▸ TASK PROMPT: The listing must be copied out in full and exactly; no images go with it.
____ SUPPLIED MATERIAL
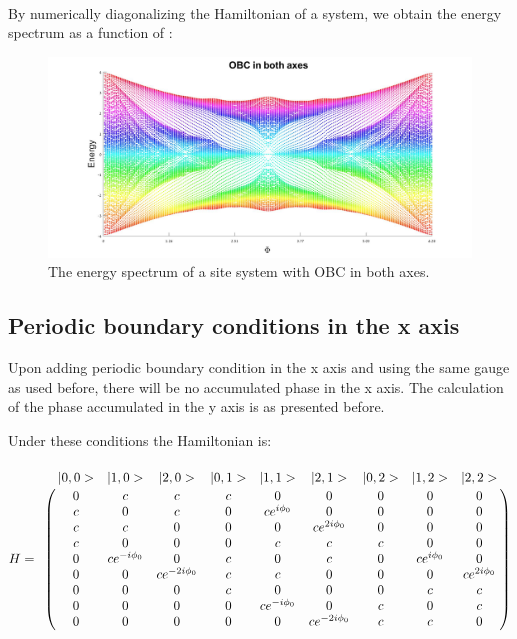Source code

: \documentclass[11pt,fleqn]{article}
\begin{document}
\paragraph{}
By numerically diagonalizing the Hamiltonian of a \endmath \space system, we obtain the energy spectrum as a function of \math{\Phi} \endmath:




\begin{figure}[htp!]
\centerline
    {\includegraphics[scale=0.25]{OBCinbothaxes15sites.jpg}}
    \caption{The energy spectrum of a \endmath\space site system with OBC in both axes.}
\end{figure}
 







\subsection{Periodic boundary conditions in the x axis}
Upon adding periodic boundary condition in the x axis and using the same gauge as used before, there will be no accumulated phase in the x axis. The calculation of the phase accumulated in the y axis is as presented before.

Under these conditions the Hamiltonian is:
\paragraph{}
$$
H = \bordermatrix {
&|0,0>&|1,0>&|2,0>&|0,1>&|1,1>&|2,1>&|0,2>&|1,2>&|2,2>\cr
 &0&c&c&c&0&0&0&0&0\cr
 &c&0&c&0&ce^{i\phi_0}&0&0&0&0\cr
 &c&c&0&0&0&ce^{2i\phi_0}&0&0&0\cr
 &c&0&0&0&c&c&c&0&0\cr
 &0&ce^{-i\phi_0}&0&c&0&c&0&ce^{i\phi_0}&0\cr
 &0&0&ce^{-2i\phi_0}&c&c&0&0&0&ce^{2i\phi_0}\cr
 &0&0&0&c&0&0&0&c&c\cr
 &0&0&0&0&ce^{-i\phi_0}&0&c&0&c\cr
 &0&0&0&0&0&ce^{-2i\phi_0}&c&c&0
}
$$
\end{document}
________
▸ FINAL ANSWER:
Source code

: \documentclass[11pt,fleqn]{article}
\begin{document}
\paragraph{}
By numerically diagonalizing the Hamiltonian of a \endmath \space system, we obtain the energy spectrum as a function of \math{\Phi} \endmath:




\begin{figure}[htp!]
\centerline
    {\includegraphics[scale=0.25]{OBCinbothaxes15sites.jpg}}
    \caption{The energy spectrum of a \endmath\space site system with OBC in both axes.}
\end{figure}
 







\subsection{Periodic boundary conditions in the x axis}
Upon adding periodic boundary condition in the x axis and using the same gauge as used before, there will be no accumulated phase in the x axis. The calculation of the phase accumulated in the y axis is as presented before.

Under these conditions the Hamiltonian is:
\paragraph{}
$$
H = \bordermatrix {
&|0,0>&|1,0>&|2,0>&|0,1>&|1,1>&|2,1>&|0,2>&|1,2>&|2,2>\cr
 &0&c&c&c&0&0&0&0&0\cr
 &c&0&c&0&ce^{i\phi_0}&0&0&0&0\cr
 &c&c&0&0&0&ce^{2i\phi_0}&0&0&0\cr
 &c&0&0&0&c&c&c&0&0\cr
 &0&ce^{-i\phi_0}&0&c&0&c&0&ce^{i\phi_0}&0\cr
 &0&0&ce^{-2i\phi_0}&c&c&0&0&0&ce^{2i\phi_0}\cr
 &0&0&0&c&0&0&0&c&c\cr
 &0&0&0&0&ce^{-i\phi_0}&0&c&0&c\cr
 &0&0&0&0&0&ce^{-2i\phi_0}&c&c&0
}
$$
\end{document}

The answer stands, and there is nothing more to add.